**Assignment**
What is printed must match, line for line, the records from their first line through the line containing "1. Intuitive User", with pictures left out.

**Stored data entries**
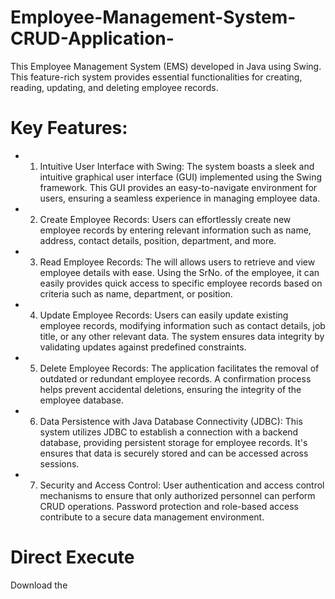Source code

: # Employee-Management-System-CRUD-Application-
This Employee Management System (EMS) developed in Java using Swing. This feature-rich system provides essential functionalities for creating, reading, updating, and deleting employee records.

# Key Features:
+ 1. Intuitive User Interface with Swing:
    The system boasts a sleek and intuitive graphical user interface (GUI) implemented using the Swing framework. This GUI provides an         easy-to-navigate environment for users, ensuring a seamless experience in managing employee data.

+ 2. Create Employee Records:
Users can effortlessly create new employee records by entering relevant information such as name, address, contact details, position, department, and more.

+ 3. Read Employee Records:
The will allows users to retrieve and view employee details with ease. Using the SrNo. of the employee, it can easily provides quick access to specific employee records based on criteria such as name, department, or position.

+ 4. Update Employee Records:
Users can easily update existing employee records, modifying information such as contact details, job title, or any other relevant data. The system ensures data integrity by validating updates against predefined constraints.

+ 5. Delete Employee Records:
The application facilitates the removal of outdated or redundant employee records. A confirmation process helps prevent accidental deletions, ensuring the integrity of the employee database.

+ 6. Data Persistence with Java Database Connectivity (JDBC):
This system utilizes JDBC to establish a connection with a backend database, providing persistent storage for employee records. It's ensures that data is securely stored and can be accessed across sessions.

+ 7. Security and Access Control:
User authentication and access control mechanisms to ensure that only authorized personnel can perform CRUD operations. Password protection and role-based access contribute to a secure data management environment.

# Direct Execute
Download the 
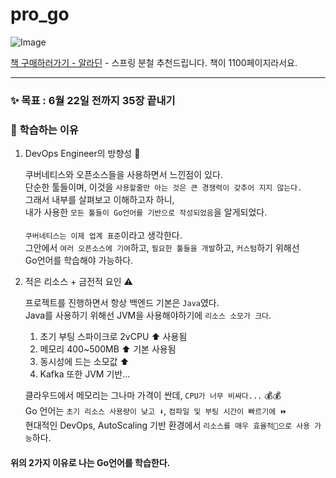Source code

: # pro_go

![Image](https://github.com/user-attachments/assets/2b345d95-f9f0-42d6-94bc-7b800fb1aab9)

[책 구매하러가기 - 알라딘](https://www.aladin.co.kr/shop/wproduct.aspx?ItemId=331924879&srsltid=AfmBOoojFEdMnmcAOKZAngxAT29qAy0YGPvS2ULak9b3TS3L_rBMyrFZ) - 스프링 분철 추천드립니다. 책이 1100페이지라서요.

<hr>

### ✨ 목표 : 6월 22일 전까지 35장 끝내기

### 📝 학습하는 이유
1. DevOps Engineer의 방향성 🚗
   
   쿠버네티스와 오픈소스들을 사용하면서 느낀점이 있다. <br>
   단순한 툴들이며, 이것을 `사용할줄만 아는 것은 큰 경쟁력이 갖추어 지지 않는다.` <br>
   그래서 내부를 살펴보고 이해하고자 하니, <br>
   내가 사용한 `모든 툴들이 Go언어를 기반으로 작성되었음`을 알게되었다. <br>
   <br>
   `쿠버네티스는 이제 업계 표준`이라고 생각한다. <br>
   그안에서 `여러 오픈소스에 기여`하고, `필요한 툴들을 개발`하고, `커스텀`하기 위해선<br>
   Go언어를 학습해야 가능하다.

2. 적은 리소스 + 금전적 요인 ⚠️
   
   프로젝트를 진행하면서 항상 백엔드 기본은 `Java`였다. <br>
   Java를 사용하기 위해선 JVM을 사용해야하기에 `리소스 소모가 크다`. <br>

   1. 초기 부팅 스파이크로 2vCPU ⬆️ 사용됨
   2. 메모리 400~500MB ⬆️ 기본 사용됨
   3. 동시성에 드는 소모값 ⬆️
   4. Kafka 또한 JVM 기반...

   클라우드에서 메모리는 그나마 가격이 싼데, `CPU가 너무 비싸다...` 💰💰
   <br>
   Go 언어는 `초기 리소스 사용량이 낮고 ⬇️`, `컴파일 및 부팅 시간이 빠르기에 ⏩️`  <br>
   현대적인 DevOps, AutoScaling 기반 환경에서 `리소스를 매우 효율적🔌으로 사용 가능`하다. <br>

#### 위의 2가지 이유로 나는 Go언어를 학습한다.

**Task solution**
Source code

: # Employee-Management-System-CRUD-Application-
This Employee Management System (EMS) developed in Java using Swing. This feature-rich system provides essential functionalities for creating, reading, updating, and deleting employee records.

# Key Features:
+ 1. Intuitive User Interface with Swing:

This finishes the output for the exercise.